**AIM OF THE TASK:**
Write out, please, the lines from the beginning of the material to the line with "Want to develop", including both ends and nothing else.

(DATASET RECORDS)

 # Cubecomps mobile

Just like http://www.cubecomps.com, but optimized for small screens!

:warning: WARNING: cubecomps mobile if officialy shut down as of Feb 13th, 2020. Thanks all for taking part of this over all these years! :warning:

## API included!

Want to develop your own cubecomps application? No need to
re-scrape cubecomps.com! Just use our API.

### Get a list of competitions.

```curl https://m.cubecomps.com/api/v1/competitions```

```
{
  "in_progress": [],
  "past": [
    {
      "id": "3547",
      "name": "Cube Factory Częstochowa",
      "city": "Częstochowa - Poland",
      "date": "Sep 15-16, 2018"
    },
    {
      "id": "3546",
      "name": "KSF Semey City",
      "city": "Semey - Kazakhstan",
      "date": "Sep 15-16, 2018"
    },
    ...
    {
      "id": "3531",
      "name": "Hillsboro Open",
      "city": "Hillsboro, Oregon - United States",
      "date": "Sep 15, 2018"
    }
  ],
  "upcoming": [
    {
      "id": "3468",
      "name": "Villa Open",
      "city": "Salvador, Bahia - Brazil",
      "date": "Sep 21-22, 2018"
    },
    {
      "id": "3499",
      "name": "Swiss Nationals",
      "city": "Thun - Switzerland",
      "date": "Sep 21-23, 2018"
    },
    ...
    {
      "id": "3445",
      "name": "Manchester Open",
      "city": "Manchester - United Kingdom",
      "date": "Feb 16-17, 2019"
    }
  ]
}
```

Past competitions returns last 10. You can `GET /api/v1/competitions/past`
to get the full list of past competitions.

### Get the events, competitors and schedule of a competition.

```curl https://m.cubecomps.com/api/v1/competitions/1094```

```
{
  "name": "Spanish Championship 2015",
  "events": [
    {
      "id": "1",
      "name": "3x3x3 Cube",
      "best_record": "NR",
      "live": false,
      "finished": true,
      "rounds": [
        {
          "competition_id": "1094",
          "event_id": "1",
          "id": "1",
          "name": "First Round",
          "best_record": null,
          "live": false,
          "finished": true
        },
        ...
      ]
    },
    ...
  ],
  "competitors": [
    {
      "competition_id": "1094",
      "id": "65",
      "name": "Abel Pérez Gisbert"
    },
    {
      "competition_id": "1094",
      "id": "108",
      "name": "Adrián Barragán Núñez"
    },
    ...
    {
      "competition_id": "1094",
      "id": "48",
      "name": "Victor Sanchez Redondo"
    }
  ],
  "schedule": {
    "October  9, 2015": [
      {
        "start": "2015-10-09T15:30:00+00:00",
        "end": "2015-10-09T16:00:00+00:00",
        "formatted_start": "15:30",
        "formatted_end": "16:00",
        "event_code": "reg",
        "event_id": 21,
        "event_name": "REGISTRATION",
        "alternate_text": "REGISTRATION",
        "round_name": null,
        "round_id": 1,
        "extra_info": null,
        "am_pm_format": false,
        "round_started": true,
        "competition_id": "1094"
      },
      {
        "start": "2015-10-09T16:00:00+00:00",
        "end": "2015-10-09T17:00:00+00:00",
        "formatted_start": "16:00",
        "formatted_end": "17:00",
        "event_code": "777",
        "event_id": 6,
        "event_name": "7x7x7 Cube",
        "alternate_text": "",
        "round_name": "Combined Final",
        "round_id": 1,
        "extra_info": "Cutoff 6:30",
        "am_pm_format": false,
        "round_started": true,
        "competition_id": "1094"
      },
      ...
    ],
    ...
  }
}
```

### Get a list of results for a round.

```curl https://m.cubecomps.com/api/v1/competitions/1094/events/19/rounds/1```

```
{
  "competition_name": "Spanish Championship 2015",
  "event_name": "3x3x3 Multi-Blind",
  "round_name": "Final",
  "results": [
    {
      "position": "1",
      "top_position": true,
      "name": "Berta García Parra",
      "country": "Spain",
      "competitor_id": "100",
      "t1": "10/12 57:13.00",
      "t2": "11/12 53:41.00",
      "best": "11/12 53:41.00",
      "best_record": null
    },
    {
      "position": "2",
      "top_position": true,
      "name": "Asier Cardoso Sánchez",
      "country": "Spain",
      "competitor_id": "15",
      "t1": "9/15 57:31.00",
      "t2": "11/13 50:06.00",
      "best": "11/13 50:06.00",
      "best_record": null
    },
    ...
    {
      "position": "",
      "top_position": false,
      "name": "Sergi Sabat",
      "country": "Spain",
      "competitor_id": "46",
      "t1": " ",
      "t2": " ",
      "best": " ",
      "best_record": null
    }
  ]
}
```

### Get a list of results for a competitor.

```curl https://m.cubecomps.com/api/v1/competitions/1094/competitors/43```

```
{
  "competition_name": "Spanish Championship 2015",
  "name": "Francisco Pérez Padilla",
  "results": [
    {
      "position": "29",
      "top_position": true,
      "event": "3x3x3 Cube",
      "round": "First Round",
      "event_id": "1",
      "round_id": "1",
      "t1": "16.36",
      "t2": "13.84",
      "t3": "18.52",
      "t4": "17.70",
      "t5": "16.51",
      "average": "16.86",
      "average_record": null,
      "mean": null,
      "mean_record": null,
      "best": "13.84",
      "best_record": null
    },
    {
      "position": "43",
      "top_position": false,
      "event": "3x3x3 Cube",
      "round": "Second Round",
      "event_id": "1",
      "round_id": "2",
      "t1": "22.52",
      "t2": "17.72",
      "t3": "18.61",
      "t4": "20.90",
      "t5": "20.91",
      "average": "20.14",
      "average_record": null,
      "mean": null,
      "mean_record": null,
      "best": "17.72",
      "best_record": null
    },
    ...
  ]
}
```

(End DATASET RECORDS)

**SOLUTION TO THIS PROBLEM:**
 # Cubecomps mobile

Just like http://www.cubecomps.com, but optimized for small screens!

:warning: WARNING: cubecomps mobile if officialy shut down as of Feb 13th, 2020. Thanks all for taking part of this over all these years! :warning:

## API included!

Want to develop your own cubecomps application? No need to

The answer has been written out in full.